ASSIGNMENT → Among the lines of data below, reproduce only those from the one with "- Use overlapping" through the one with "### 1. Audio_2_Text.ipynb", exactly as they stand, both ends included.

[Dataset entries]
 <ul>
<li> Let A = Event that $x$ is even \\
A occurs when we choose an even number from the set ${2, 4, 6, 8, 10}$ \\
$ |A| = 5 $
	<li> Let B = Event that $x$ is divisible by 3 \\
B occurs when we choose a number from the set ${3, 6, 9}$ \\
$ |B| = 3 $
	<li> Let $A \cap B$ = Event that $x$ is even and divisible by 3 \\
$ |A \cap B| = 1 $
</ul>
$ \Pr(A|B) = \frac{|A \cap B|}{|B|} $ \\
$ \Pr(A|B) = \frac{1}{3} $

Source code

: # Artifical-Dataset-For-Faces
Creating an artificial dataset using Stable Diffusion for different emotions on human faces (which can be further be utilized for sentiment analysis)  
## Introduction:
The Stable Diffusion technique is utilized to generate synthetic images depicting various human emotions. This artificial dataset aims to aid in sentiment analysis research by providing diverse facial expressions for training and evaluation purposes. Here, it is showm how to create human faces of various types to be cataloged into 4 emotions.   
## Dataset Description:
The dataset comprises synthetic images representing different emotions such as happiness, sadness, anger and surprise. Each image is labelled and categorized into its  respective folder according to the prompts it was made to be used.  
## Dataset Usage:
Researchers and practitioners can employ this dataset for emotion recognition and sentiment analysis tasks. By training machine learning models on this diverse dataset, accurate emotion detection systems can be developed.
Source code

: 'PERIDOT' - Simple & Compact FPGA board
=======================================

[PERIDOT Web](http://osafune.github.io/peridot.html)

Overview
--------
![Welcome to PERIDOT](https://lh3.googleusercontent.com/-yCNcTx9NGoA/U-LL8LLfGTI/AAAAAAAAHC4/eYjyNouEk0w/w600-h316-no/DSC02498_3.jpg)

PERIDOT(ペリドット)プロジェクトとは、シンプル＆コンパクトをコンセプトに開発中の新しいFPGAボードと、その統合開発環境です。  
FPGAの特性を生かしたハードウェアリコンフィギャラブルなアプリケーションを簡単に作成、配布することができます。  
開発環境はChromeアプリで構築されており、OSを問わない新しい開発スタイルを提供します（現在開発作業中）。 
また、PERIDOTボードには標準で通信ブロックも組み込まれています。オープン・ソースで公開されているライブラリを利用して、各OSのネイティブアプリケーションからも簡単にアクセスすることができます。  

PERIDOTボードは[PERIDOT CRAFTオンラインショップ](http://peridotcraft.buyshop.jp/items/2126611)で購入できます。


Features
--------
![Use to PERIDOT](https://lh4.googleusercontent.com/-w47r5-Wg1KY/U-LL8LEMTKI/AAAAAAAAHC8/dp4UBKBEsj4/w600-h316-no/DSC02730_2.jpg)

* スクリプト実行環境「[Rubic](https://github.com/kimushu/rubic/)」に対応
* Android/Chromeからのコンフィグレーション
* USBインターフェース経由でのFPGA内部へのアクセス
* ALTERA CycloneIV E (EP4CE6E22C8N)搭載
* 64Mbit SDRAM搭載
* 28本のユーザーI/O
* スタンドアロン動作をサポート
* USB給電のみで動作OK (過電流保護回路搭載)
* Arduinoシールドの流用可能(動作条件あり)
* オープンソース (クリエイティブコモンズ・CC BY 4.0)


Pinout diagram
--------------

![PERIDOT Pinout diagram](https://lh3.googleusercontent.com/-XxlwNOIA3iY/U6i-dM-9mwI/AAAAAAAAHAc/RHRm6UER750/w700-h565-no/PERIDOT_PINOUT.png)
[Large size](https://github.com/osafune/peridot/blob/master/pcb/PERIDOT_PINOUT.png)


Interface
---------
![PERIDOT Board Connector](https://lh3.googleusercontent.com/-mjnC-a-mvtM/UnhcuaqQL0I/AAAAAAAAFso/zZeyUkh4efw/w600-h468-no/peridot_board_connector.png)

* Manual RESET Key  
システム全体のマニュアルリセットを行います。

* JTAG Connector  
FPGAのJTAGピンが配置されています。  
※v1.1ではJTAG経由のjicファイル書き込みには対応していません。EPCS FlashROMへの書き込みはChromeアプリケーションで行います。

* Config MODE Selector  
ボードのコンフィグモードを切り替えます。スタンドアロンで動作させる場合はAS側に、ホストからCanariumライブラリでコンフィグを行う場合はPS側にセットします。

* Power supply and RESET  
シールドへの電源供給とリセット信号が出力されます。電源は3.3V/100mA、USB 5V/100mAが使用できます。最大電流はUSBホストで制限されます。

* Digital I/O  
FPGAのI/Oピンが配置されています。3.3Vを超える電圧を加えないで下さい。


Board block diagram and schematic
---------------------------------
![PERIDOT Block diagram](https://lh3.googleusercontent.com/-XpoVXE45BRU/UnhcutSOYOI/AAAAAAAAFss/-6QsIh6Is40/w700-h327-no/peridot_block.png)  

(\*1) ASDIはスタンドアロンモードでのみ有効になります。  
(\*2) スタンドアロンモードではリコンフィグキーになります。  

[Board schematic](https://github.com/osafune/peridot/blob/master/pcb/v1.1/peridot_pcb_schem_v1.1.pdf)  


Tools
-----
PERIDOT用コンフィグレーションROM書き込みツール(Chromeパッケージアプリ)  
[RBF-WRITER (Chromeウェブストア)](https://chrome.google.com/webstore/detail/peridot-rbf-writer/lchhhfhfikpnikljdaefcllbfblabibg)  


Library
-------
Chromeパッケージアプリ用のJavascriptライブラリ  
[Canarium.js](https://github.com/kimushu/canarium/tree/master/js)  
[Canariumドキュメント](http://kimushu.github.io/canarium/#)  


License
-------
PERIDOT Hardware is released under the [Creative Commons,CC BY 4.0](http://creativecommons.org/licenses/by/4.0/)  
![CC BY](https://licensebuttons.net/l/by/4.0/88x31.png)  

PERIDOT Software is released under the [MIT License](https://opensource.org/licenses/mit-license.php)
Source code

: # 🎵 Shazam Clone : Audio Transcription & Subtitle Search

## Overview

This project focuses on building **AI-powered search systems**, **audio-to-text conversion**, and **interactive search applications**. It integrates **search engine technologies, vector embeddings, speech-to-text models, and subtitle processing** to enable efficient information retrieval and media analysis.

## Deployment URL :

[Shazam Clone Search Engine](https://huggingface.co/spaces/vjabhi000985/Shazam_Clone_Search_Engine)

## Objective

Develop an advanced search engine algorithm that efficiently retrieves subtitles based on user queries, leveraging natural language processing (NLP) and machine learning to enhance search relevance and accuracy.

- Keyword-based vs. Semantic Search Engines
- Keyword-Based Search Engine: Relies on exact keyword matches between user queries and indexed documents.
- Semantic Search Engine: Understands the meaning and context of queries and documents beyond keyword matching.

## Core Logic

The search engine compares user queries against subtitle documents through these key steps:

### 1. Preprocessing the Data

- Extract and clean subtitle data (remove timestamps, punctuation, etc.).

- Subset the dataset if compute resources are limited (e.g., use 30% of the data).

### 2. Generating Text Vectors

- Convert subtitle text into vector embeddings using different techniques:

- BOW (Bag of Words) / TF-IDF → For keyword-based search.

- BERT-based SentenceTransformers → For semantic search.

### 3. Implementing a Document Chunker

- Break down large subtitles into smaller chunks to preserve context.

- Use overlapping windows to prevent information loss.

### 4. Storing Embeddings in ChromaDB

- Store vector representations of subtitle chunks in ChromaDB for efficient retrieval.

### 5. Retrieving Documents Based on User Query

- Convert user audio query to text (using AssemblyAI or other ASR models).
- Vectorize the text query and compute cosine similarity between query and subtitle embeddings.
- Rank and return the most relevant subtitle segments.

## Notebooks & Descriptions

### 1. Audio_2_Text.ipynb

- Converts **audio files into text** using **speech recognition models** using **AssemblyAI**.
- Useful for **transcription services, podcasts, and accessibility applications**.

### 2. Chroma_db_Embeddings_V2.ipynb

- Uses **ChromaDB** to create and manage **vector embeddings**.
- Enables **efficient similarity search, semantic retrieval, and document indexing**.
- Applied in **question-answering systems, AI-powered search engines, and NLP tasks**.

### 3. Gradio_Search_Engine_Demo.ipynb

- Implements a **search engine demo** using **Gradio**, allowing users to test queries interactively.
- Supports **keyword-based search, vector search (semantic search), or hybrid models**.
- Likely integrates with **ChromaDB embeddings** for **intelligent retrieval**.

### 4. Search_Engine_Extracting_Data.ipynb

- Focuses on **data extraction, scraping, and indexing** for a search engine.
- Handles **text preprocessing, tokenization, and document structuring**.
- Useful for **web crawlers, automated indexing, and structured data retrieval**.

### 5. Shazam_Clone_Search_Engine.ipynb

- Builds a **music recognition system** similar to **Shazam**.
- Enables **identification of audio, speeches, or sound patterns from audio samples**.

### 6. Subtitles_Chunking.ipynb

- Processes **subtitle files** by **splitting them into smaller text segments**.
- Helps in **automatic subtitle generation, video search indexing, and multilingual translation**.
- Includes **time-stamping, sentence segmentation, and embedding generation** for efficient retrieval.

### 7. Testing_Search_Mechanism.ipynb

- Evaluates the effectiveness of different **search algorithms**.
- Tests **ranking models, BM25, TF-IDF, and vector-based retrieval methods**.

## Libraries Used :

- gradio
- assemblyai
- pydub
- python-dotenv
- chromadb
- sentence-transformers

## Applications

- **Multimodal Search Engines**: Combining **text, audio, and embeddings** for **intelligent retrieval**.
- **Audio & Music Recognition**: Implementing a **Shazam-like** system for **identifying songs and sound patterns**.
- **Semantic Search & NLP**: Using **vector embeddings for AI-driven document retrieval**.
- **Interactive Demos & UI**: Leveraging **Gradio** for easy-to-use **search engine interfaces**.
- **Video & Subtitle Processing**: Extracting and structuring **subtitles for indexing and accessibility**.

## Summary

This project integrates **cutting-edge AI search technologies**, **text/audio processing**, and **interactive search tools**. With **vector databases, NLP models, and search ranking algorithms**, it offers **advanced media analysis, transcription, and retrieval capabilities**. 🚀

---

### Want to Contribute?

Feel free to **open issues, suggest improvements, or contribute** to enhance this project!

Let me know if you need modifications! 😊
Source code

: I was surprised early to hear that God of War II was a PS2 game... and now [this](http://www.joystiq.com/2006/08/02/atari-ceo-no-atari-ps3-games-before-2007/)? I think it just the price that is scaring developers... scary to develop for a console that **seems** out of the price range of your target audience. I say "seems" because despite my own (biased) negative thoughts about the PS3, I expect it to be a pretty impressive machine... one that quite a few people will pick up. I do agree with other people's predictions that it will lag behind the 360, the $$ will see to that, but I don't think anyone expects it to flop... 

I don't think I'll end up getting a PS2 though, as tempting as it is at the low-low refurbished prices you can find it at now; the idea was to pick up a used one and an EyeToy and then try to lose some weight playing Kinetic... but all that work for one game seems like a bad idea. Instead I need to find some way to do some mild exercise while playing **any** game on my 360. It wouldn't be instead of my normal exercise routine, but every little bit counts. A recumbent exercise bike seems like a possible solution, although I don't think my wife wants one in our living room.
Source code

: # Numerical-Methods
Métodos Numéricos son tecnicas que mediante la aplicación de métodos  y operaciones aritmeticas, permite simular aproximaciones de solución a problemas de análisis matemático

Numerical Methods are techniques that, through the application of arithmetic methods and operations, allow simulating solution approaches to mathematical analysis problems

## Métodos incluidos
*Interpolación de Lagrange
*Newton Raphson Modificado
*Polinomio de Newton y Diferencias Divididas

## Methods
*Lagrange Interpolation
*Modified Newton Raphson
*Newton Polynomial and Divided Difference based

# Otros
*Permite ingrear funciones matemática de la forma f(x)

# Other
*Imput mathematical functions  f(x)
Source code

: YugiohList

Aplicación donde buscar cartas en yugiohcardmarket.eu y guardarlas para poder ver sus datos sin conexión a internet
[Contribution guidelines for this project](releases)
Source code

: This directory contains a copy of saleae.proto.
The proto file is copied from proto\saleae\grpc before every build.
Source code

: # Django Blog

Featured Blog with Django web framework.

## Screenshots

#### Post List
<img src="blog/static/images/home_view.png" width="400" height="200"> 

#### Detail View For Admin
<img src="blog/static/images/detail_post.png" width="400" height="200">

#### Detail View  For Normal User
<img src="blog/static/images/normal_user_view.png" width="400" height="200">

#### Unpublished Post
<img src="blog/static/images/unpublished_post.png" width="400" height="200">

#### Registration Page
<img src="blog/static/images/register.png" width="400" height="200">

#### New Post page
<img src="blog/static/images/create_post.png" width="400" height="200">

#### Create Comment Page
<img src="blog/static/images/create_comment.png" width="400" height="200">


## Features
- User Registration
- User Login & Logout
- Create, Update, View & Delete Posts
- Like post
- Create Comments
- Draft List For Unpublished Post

THE ANSWER →
- Use overlapping windows to prevent information loss.

### 4. Storing Embeddings in ChromaDB

- Store vector representations of subtitle chunks in ChromaDB for efficient retrieval.

### 5. Retrieving Documents Based on User Query

- Convert user audio query to text (using AssemblyAI or other ASR models).
- Vectorize the text query and compute cosine similarity between query and subtitle embeddings.
- Rank and return the most relevant subtitle segments.

## Notebooks & Descriptions

### 1. Audio_2_Text.ipynb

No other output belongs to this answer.